Je résume les aventures des derniers James Bond lancés à nos trousses : en sortant de la pasta, deux keufs de Bitlis nous ont suivis jusqu’à l’hôtel où nous avons repris nos bagages. Roxane leur a rendu le cable de dérivation qu’ils avaient fixé à notre téléphone (air piteux). A la station de dolmush un flic a ostensiblement demandé au chauffeur de l’avertir que nous allions bien à Tatvan. Le chauffeur, un Kurde, n’a pas fait de zèle. A Tatvan, il nous a demandé si nous allions bien à Ahlat, et nous a indiqué un groupe de dolmush sans vérifier dans lequel nous montions. De toutes façons, nous allions VRAIMENT à Ahlat (Chef, c’est louche…).

 

Ahlat Ancienne capitale mongole, où l’on battait monnaie pour tout l’empire d’Iran. La moitié de la vieille ville a disparu sous le lac. Beaucoup de tombeaux mongols et postérieurs, très iraniens. Les Kurdes parlent kurde. Il y a beaucoup de têtes rondes et de yeux très bleus. Le chauffeur passe des cassettes kurdes, dont une chanson sur Mercan. Mon keffieh a été là aussi très favorablement accueillie par de jeunes patriotes.

Ahlat est une ville tres verte, avec une chaleur modérée des plus agréables.

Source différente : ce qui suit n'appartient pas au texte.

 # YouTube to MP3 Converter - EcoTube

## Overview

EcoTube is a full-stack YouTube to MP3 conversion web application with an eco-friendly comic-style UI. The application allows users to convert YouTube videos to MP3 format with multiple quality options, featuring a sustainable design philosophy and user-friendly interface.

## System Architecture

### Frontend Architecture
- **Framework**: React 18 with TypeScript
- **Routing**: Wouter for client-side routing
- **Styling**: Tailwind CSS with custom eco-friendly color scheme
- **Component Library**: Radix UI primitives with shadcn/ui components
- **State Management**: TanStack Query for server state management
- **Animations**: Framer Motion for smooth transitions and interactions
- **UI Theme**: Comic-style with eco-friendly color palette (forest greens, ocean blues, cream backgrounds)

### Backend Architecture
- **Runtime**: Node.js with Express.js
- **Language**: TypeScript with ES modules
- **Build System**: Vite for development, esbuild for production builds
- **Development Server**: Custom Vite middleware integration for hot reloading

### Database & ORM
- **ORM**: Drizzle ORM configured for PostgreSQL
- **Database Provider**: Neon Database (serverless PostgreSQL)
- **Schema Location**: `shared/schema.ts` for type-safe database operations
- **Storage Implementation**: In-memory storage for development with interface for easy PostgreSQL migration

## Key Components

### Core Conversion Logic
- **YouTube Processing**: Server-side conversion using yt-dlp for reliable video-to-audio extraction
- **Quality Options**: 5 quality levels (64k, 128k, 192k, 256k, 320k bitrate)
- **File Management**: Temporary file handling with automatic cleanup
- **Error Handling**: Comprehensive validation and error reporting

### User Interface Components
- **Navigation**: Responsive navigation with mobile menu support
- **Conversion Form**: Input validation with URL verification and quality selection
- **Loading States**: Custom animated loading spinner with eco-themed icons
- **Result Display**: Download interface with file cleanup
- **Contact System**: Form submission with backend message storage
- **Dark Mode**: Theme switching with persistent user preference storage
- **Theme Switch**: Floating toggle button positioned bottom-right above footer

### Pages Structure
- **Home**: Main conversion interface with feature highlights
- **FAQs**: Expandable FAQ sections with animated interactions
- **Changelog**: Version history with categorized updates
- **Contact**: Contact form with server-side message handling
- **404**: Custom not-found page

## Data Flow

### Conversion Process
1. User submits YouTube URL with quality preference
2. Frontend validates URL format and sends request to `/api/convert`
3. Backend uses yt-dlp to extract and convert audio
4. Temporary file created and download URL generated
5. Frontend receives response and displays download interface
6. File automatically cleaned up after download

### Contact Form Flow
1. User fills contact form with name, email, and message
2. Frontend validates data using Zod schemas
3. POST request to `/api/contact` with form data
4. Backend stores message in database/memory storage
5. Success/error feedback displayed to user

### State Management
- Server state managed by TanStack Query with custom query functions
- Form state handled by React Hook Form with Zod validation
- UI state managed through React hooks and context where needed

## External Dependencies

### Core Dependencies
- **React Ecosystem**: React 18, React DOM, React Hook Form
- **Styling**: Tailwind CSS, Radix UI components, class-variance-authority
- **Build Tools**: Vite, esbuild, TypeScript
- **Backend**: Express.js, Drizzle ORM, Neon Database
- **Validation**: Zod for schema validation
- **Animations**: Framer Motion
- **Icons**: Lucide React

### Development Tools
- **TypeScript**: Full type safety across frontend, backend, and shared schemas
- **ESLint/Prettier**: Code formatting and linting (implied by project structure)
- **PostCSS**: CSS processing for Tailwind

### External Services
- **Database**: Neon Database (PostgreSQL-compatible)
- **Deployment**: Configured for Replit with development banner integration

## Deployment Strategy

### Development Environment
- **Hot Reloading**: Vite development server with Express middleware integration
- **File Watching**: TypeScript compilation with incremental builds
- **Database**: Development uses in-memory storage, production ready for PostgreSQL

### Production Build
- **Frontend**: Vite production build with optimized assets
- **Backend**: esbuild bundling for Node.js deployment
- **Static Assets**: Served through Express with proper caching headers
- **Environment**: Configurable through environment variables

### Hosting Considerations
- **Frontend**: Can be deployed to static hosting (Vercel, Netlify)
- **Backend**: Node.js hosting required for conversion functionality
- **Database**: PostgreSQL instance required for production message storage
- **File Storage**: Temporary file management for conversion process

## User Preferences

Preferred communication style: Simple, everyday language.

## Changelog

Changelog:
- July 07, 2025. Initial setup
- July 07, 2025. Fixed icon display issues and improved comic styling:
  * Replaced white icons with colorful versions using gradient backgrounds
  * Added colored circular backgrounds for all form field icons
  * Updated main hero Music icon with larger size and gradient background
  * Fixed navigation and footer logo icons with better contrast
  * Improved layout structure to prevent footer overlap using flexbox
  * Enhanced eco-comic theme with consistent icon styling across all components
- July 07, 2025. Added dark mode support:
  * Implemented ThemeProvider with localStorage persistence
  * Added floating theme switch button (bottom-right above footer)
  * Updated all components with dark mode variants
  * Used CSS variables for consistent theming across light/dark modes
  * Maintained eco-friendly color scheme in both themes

Tout ici est habité par le lac, comme une mer habite un pays. Un bleu incroyable, comme celui des mers boréales. Mais quand il pleut, des eaux noires, sombres. Bref ce lac donne selon le temps sa couleur à tout le paysage. Le jardin de l’hôtel a des roses anciennes, très belles, hélas sans parfum. Et les tombeaux qui fleurissent en pleine nature, simples au milieu des vergers. Il y a aussi ce bruit de ressac incessant que l’on entend de la chambre parce que le balcon donne sur le lac. Son arche de pierre rouge lui donne l’allure d’une porte de Mycènes, ce pourrait être la Méditerranée derriere, mais avec un étrange paysage de hautes montagnes. Beaucoup de grillons. Je ne me sens pas au Kurdistan ici mais si c’est cela l’Arménie j’y resterais bien toujours. Parfois un vent fou, un orage qui tourne au-dessus du lac et éclaire le soir et la nuit.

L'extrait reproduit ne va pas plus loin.